Zwischentöne unerwünscht, Wokeness vergessen?
Damit sprach er sich nicht für einen generellen Lieferstopp aus. Auch im "Manifest für Frieden" von Sahra Wagenknecht und Alice Schwarzer wurde nur ein Stopp der "Eskalation der Waffenlieferungen" gefordert. Sonst hätten manche der Erstunterzeichner nicht mitgemacht.
Aber solche Zwischentöne, die eine Chance zur Versachlichung der Debatte ermöglicht hätten, gingen im allgemeinen Empörungsgeschrei unter.
Sahra Wagenknecht zu verteidigen, macht aus "linksgrün"-feministischer Perspektive keinen Spaß. Aber als ihr pseudowitzig unterstellt wurde, sich "die Schamhaare zu rasieren, um Putin ein Verhandlungsangebot zu unterbreiten" – und das im bisher als progressiv geltenden Format des "Bohemian Browser Balletts" – war ein Grad der Verrohung in der Debatte erreicht, dem genau aus dieser Perspektive laut und massenhaft hätte widersprochen werden müssen. Dass dies nicht geschah, war gespenstisch.
"Woke und wehrhaft" steht auf einem T-Shirt, das vom Panzermuseum Munster als Merchandise angeboten wird. Aber mit der Wokeness, die bisher auch Antisexismus mit einschloss, ist es in diesem Fall im bellizistischen Lager nicht mehr weit her.
Stahlgewitter trifft Klimakatastrophe: Apokalypse now?
Unterdessen droht auch die Klimakatastrophe zu eskalieren – und mindestens zwei Prozent der Wirtschaftsleistung aller Nato-Staaten in deren Aufrüstung zu investieren, wird es nicht leichter machen, die Emissionen zu senken. Die "Doomsday-Clock", die symbolische Weltuntergangsuhr des Bulletin of the Atomic Scientists berücksichtigt mittlerweile beide Bedrohungen: Atomkriegsgefahr und Klimakollaps. Und sie steht auf 90 Sekunden vor Mitternacht.
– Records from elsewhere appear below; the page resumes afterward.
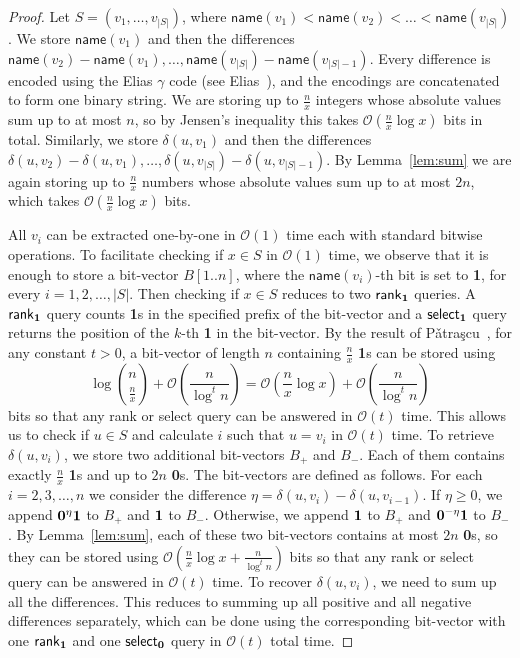 \documentclass{article}[11pt,letter]
\newcommand{\bigo}{\mathcal{O}}
\newcommand{\name}{\mathsf{name}}
\newcommand{\rank}{\mathsf{rank}}
\newcommand{\select}{\mathsf{select}}
\newcommand{\cost}{\delta}
\begin{document}
\begin{proof}
Let $S = (v_1,\ldots,v_{|S|})$, where $\name(v_1) < \name(v_2) < \ldots < \name(v_{|S|})$. We store $\name(v_1)$ and then the differences $\name(v_2) - \name(v_1), \ldots, \name(v_{|S|}) - \name(v_{|S|-1})$. Every difference is encoded using the Elias $\gamma$ code (see Elias~\cite{EliasGamma}), and the encodings are concatenated to form one binary
string. We are storing up to $\frac{n}{x}$ integers whose absolute values sum up to at most $n$, so by Jensen's inequality this takes $\bigo(\frac{n}{x} \log x)$ bits in total. Similarly, we store $\cost(u,v_1)$ and then the differences $\cost(u,v_2) - \cost(u,v_1), \ldots, \cost(u,v_{|S|}) - \cost(u,v_{|S|-1})$. By Lemma~\ref{lem:sum} we are again storing up to $\frac{n}{x}$ numbers whose absolute values sum up to at most $2n$, which takes $\bigo(\frac{n}{x} \log x)$ bits.

All $v_i$ can be extracted one-by-one in $\bigo(1)$ time each with standard bitwise operations.
To facilitate checking if $x\in S$ in $\bigo(1)$ time, we observe that it is enough to store a bit-vector
$B[1..n]$, where the $\name(v_i)$-th bit is set to {\bf 1}, for every $i=1,2,\ldots,|S|$. Then checking if
$x\in S$ reduces to two $\rank_{\bf 1}$ queries. A $\rank_{\bf 1}$ query counts {\bf 1}s in the specified prefix of the bit-vector and a $\select_{\bf 1}$ query returns the position of the $k$-th {\bf 1} in the bit-vector. By
the result of P\v{a}tra\c{s}cu~\cite{Succincter}, for any constant $t>0$, a bit-vector of length $n$ containing $\frac{n}{x}$
{\bf 1}s can be stored using
\[\log{ n \choose \frac{n}{x}}+\bigo(\frac{n}{\log^t n})=\bigo(\frac{n}{x}\log x)+\bigo(\frac{n}{\log^t n})\]
bits so that any rank or select query can be answered in $\bigo(t)$ time.
This allows us to check if $u\in S$ and calculate $i$ such that $u=v_i$ in $\bigo(t)$ time. To retrieve
$\cost(u,v_i)$, we store two additional bit-vectors $B_+$ and $B_-$. Each of them contains exactly
$\frac{n}{x}$ {\bf 1}s and up to $2n$ {\bf 0}s. The bit-vectors are defined as follows. For each $i=2,3,\ldots,n$
we consider the difference $\eta=\cost(u,v_{i})-\cost(u,v_{i-1})$. If $\eta\geq 0$, we append
${\bf 0}^\eta {\bf 1}$ to $B_+$ and ${\bf 1}$ to $B_-$. Otherwise, we append
${\bf 1}$ to $B_+$ and ${\bf 0}^{-\eta}{\bf 1}$ to $B_-$. By Lemma~\ref{lem:sum}, each of these
two bit-vectors contains at most $2n$ {\bf 0}s, so they can be stored using
$\bigo(\frac{n}{x}\log x+\frac{n}{\log^t n})$ bits so that any rank or select query can be answered
in $\bigo(t)$ time. To recover $\cost(u,v_i)$, we need to sum up all the differences. This reduces
to summing up all positive and all negative differences separately, which can be done using the
corresponding bit-vector with one $\rank_{\bf 1}$ and one $\select_{\bf 0}$ query in $\bigo(t)$ total time.
\end{proof}
\end{document}
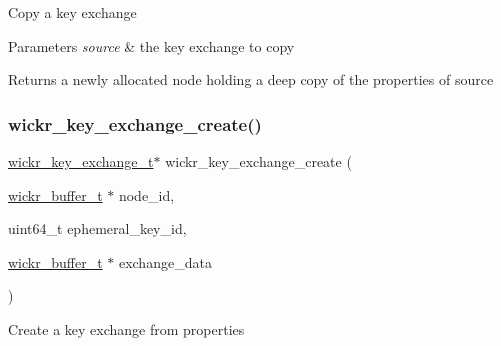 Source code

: Copy a key exchange


\begin{DoxyParams}{Parameters}
{\em source} & the key exchange to copy \\
\hline
\end{DoxyParams}
\begin{DoxyReturn}{Returns}
a newly allocated node holding a deep copy of the properties of \textquotesingle{}source\textquotesingle{} 
\end{DoxyReturn}
\mbox{\label{group__wickr__protocol_gac2823b3430070b0db9ef1f40d3a804ea}} 
\subsubsection{\texorpdfstring{wickr\+\_\+key\+\_\+exchange\+\_\+create()}{wickr\_key\_exchange\_create()}}
{\footnotesize\ttfamily \hyperlink{structwickr__key__exchange}{wickr\+\_\+key\+\_\+exchange\+\_\+t}$\ast$ wickr\+\_\+key\+\_\+exchange\+\_\+create (\begin{DoxyParamCaption}\item[{\hyperlink{structwickr__buffer}{wickr\+\_\+buffer\+\_\+t} $\ast$}]{node\+\_\+id,  }\item[{uint64\+\_\+t}]{ephemeral\+\_\+key\+\_\+id,  }\item[{\hyperlink{structwickr__buffer}{wickr\+\_\+buffer\+\_\+t} $\ast$}]{exchange\+\_\+data }\end{DoxyParamCaption})}

Create a key exchange from properties


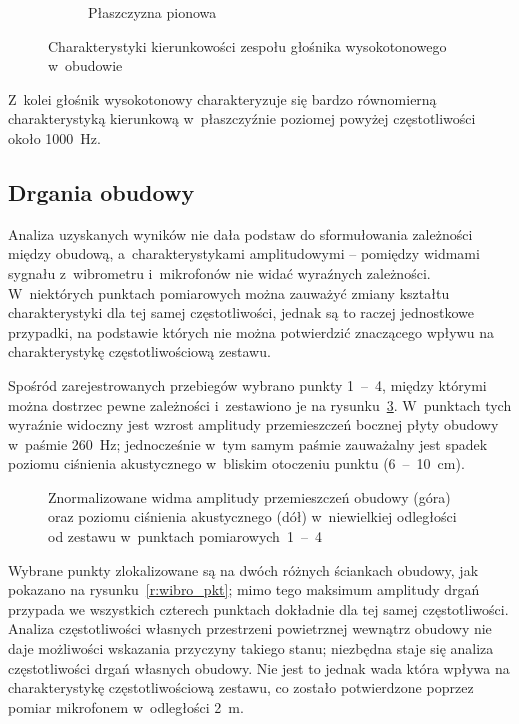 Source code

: \documentclass[12pt]{oska}
\newcommand{\range}[2]{\num{#1}~--~\num{#2}}
\begin{document}
\begin{figure}[!ht]
\begin{subfigure}[b]{.46\textwidth}
			\caption{Płaszczyzna pionowa}
			\label{r:H_pion}
		\end{subfigure}
		\caption{Charakterystyki kierunkowości zespołu głośnika wysokotonowego w~obudowie}
		\label{r:kierunkowosc_H}
	\end{figure}
	
	Z~kolei głośnik wysokotonowy charakteryzuje się bardzo równomierną charakterystyką kierunkową w~płaszczyźnie poziomej powyżej częstotliwości około \SI{1000}{Hz}.
	
	
	
	\subsection{Drgania obudowy}
	
	Analiza uzyskanych wyników nie dała podstaw do sformułowania zależności między obudową, a~charakterystykami amplitudowymi -- pomiędzy widmami sygnału z~wibrometru i~mikrofonów nie widać wyraźnych zależności. W~niektórych punktach pomiarowych można zauważyć zmiany kształtu charakterystyki dla tej samej częstotliwości, jednak są to raczej jednostkowe przypadki, na podstawie których nie można potwierdzić znaczącego wpływu na charakterystykę częstotliwościową zestawu.
	
	Spośród zarejestrowanych przebiegów wybrano punkty \range{1}{4}, między którymi można dostrzec pewne zależności i~zestawiono je na rysunku~\ref{r:wibrometr_1-4}. W~punktach tych wyraźnie widoczny jest wzrost amplitudy przemieszczeń bocznej płyty obudowy w~paśmie \SI{260}{\hertz}; jednocześnie w~tym samym paśmie zauważalny jest spadek poziomu ciśnienia akustycznego w~bliskim otoczeniu punktu (\range{6}{10}~\si{\cm}).
	
	\begin{figure}[!ht]
		\centering
		\caption{Znormalizowane widma amplitudy przemieszczeń obudowy (góra) oraz poziomu ciśnienia akustycznego (dół) w~niewielkiej odległości od zestawu w~punktach pomiarowych~\range{1}{4}}
		\label{r:wibrometr_1-4}
	\end{figure}
	
	Wybrane punkty zlokalizowane są na dwóch różnych ściankach obudowy, jak pokazano na rysunku~\ref{r:wibro_pkt}; mimo tego maksimum amplitudy drgań przypada we wszystkich czterech punktach dokładnie dla tej samej częstotliwości. Analiza częstotliwości własnych przestrzeni powietrznej wewnątrz obudowy nie daje możliwości wskazania przyczyny takiego stanu; niezbędna staje się analiza częstotliwości drgań własnych obudowy. Nie jest to jednak wada która wpływa na charakterystykę częstotliwościową zestawu, co zostało potwierdzone poprzez pomiar mikrofonem w~odległości \SI{2}{\metre}.
	
\end{document}
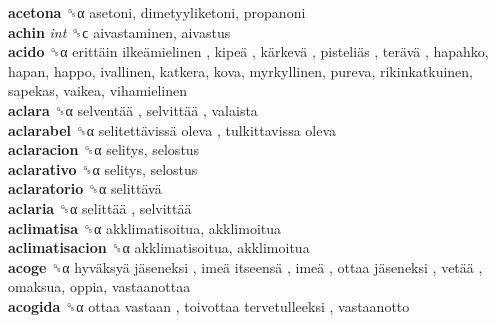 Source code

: \textbf{acetona} ␝α  asetoni, dimetyyliketoni, propanoni  \\
\textbf{achin} \emph{int}  ␝ϲ  aivastaminen, aivastus  \\
\textbf{acido} ␝α   erittäin ilkeämielinen ,  kipeä ,  kärkevä ,  pisteliäs ,  terävä , hapahko, hapan, happo, ivallinen, katkera, kova, myrkyllinen, pureva, rikinkatkuinen, sapekas, vaikea, vihamielinen  \\
\textbf{aclara} ␝α   selventää ,  selvittää , valaista  \\
\textbf{aclarabel} ␝α   selitettävissä oleva ,  tulkittavissa oleva   \\
\textbf{aclaracion} ␝α  selitys, selostus  \\
\textbf{aclarativo} ␝α  selitys, selostus  \\
\textbf{aclaratorio} ␝α   selittävä   \\
\textbf{aclaria} ␝α   selittää ,  selvittää   \\
\textbf{aclimatisa} ␝α  akklimatisoitua, akklimoitua  \\
\textbf{aclimatisacion} ␝α  akklimatisoitua, akklimoitua  \\
\textbf{acoge} ␝α   hyväksyä jäseneksi ,  imeä itseensä ,  imeä ,  ottaa jäseneksi ,  vetää , omaksua, oppia, vastaanottaa  \\
\textbf{acogida} ␝α   ottaa vastaan ,  toivottaa tervetulleeksi , vastaanotto  \\
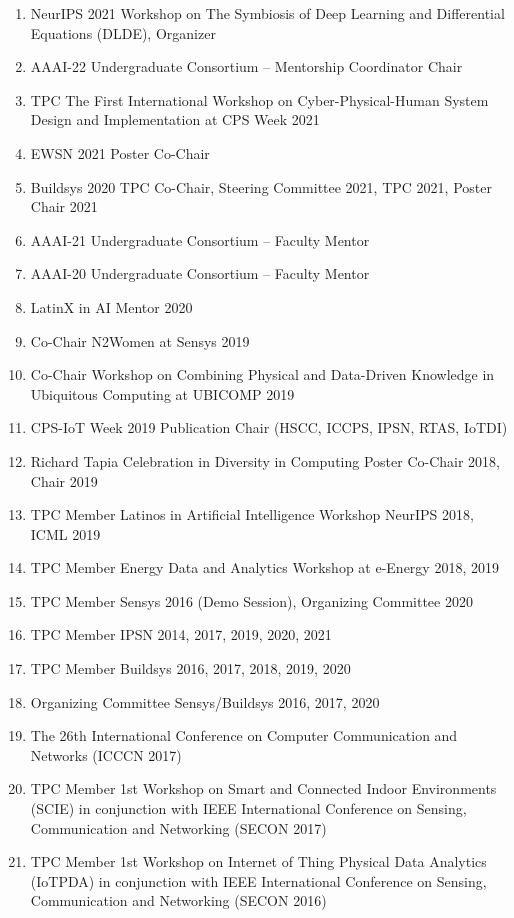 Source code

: \documentclass[12pt]{article}
\begin{document}
\begin{enumerate}
    \item NeurIPS 2021 Workshop on The Symbiosis of Deep Learning and Differential Equations (DLDE), Organizer
    \item AAAI-22 Undergraduate Consortium -- Mentorship Coordinator Chair
    \item TPC The First International Workshop on Cyber-Physical-Human System Design and Implementation at CPS Week 2021
    \item EWSN 2021 Poster Co-Chair
    \item Buildsys 2020 TPC Co-Chair, Steering Committee 2021, TPC 2021, Poster Chair 2021
    \item AAAI-21 Undergraduate Consortium -- Faculty Mentor
    \item AAAI-20 Undergraduate Consortium -- Faculty Mentor
    \item LatinX in AI Mentor 2020
    \item Co-Chair N2Women at Sensys 2019
    \item Co-Chair Workshop on Combining Physical and Data-Driven Knowledge in Ubiquitous Computing at UBICOMP 2019
    \item CPS-IoT Week 2019 Publication Chair (HSCC, ICCPS, IPSN, RTAS, IoTDI)
    \item Richard Tapia Celebration in Diversity in Computing Poster Co-Chair 2018, Chair 2019
    \item TPC Member Latinos in Artificial Intelligence Workshop NeurIPS 2018, ICML 2019
    \item TPC Member Energy Data and Analytics Workshop at e-Energy 2018, 2019
    \item TPC Member Sensys 2016 (Demo Session), Organizing Committee 2020
    \item TPC Member IPSN 2014, 2017, 2019, 2020, 2021
    \item TPC Member Buildsys 2016, 2017, 2018, 2019, 2020
    \item Organizing Committee Sensys/Buildsys 2016, 2017, 2020
    \item The 26th International Conference on Computer Communication and Networks (ICCCN 2017)
    \item TPC Member 1st Workshop on Smart and Connected Indoor Environments (SCIE) in conjunction with IEEE International Conference on Sensing, Communication and Networking (SECON 2017)
    \item TPC Member 1st Workshop on Internet of Thing Physical Data Analytics (IoTPDA) in conjunction with IEEE International Conference on Sensing, Communication and Networking (SECON 2016)

\end{enumerate}
\end{document}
Fest steht: Wer hier angesichts der Herausforderungen für die gesamte Menschheit im 21. Jahrhundert glaubt, nur das richtige Nationalfähnchen schwenken und laut genug nach Waffen schreien zu müssen, damit alles gut wird, ist Teil des Problems.
Inzwischen ist das Geschrei nicht mehr ganz so laut wie vor einem Jahr. Vielleicht soll ja deshalb mehr in das "Mindset" der Deutschen investiert werden. Schließlich haben sich in Meinungsumfragen wiederholt Mehrheiten ein stärkeres Engagement für Verhandlungen gewünscht.
Sei es nur aus Sorge um die deutsche Wirtschaft oder auch um Menschenleben in der Ukraine, oder tatsächlich aus Angst vor der nuklearen Apokalypse.